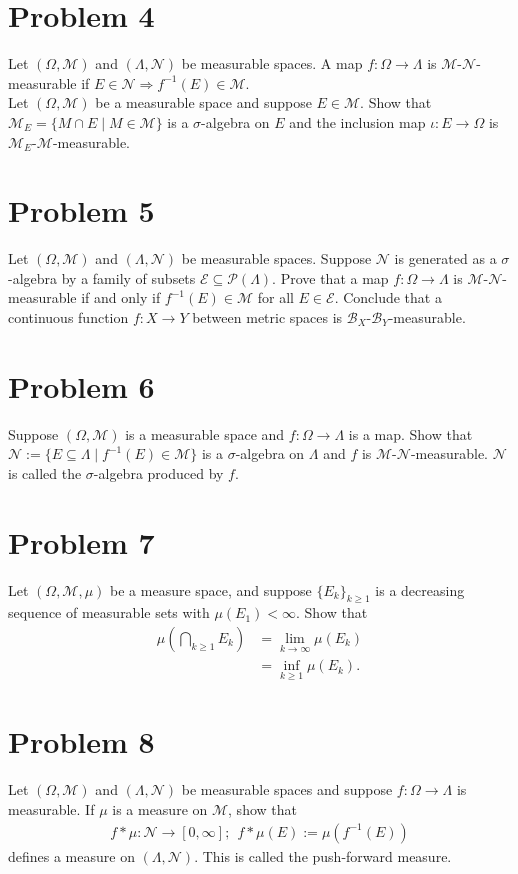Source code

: \documentclass[10pt]{extarticle}
\begin{document}
  \section{Problem 4}%
  Let $(\Omega,\mathcal{M})$ and $(\Lambda,\mathcal{N})$ be measurable spaces. A map $f: \Omega \rightarrow \Lambda$ is $\mathcal{M}$-$\mathcal{N}$-measurable if $E\in\mathcal{N}\Rightarrow f^{-1}(E)\in \mathcal{M}$.\\

  Let $(\Omega,\mathcal{M})$ be a measurable space and suppose $E\in\mathcal{M}$. Show that $\mathcal{M}_{E} = \{M\cap E\mid M\in\mathcal{M}\}$ is a $\sigma$-algebra on $E$ and the inclusion map $\iota: E\rightarrow \Omega$ is $\mathcal{M}_{E}$-$\mathcal{M}$-measurable.
  \section{Problem 5}%
  Let $(\Omega,\mathcal{M})$ and $(\Lambda,\mathcal{N})$ be measurable spaces. Suppose $\mathcal{N}$ is generated as a $\sigma$-algebra by a family of subsets $\mathcal{E}\subseteq \mathcal{P}(\Lambda)$. Prove that a map $f:\Omega \rightarrow \Lambda$ is $\mathcal{M}$-$\mathcal{N}$-measurable if and only if $f^{-1}(E)\in \mathcal{M}$ for all $E\in \mathcal{E}$. Conclude that a continuous function $f: X\rightarrow Y$ between metric spaces is $\mathcal{B}_{X}$-$\mathcal{B}_{Y}$-measurable.
  \section{Problem 6}%
  Suppose $(\Omega,\mathcal{M})$ is a measurable space and $f: \Omega \rightarrow \Lambda$ is a map. Show that $\mathcal{N}:= \{E\subseteq \Lambda\mid f^{-1}(E)\in \mathcal{M}\}$ is a $\sigma$-algebra on $\Lambda$ and $f$ is $\mathcal{M}$-$\mathcal{N}$-measurable. $\mathcal{N}$ is called the $\sigma$-algebra produced by $f$.
  \section{Problem 7}%
  Let $(\Omega,\mathcal{M},\mu)$ be a measure space, and suppose $\{E_k\}_{k\geq 1}$ is a decreasing sequence of measurable sets with $\mu(E_1) < \infty$. Show that
  \begin{align*}
    \mu\left(\bigcap_{k\geq 1}E_k\right) &= \lim_{k\rightarrow\infty}\mu(E_k)\\
                                         &= \inf_{k\geq 1}\mu(E_k).
  \end{align*}
  \section{Problem 8}%
  Let $(\Omega,\mathcal{M})$ and $(\Lambda,\mathcal{N})$ be measurable spaces and suppose $f: \Omega \rightarrow \Lambda$ is measurable. If $\mu$ is a measure on $\mathcal{M}$, show that
  \begin{align*}
    f\ast \mu: \mathcal{N}\rightarrow [0,\infty];~~f\ast \mu(E) := \mu(f^{-1}(E))
  \end{align*}
  defines a measure on $(\Lambda,\mathcal{N})$. This is called the push-forward measure.
\end{document}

━━━

• **TASK**: Give only the count of lines in this material that contain the string "section".

• **EXERCISE ANSWER**: 5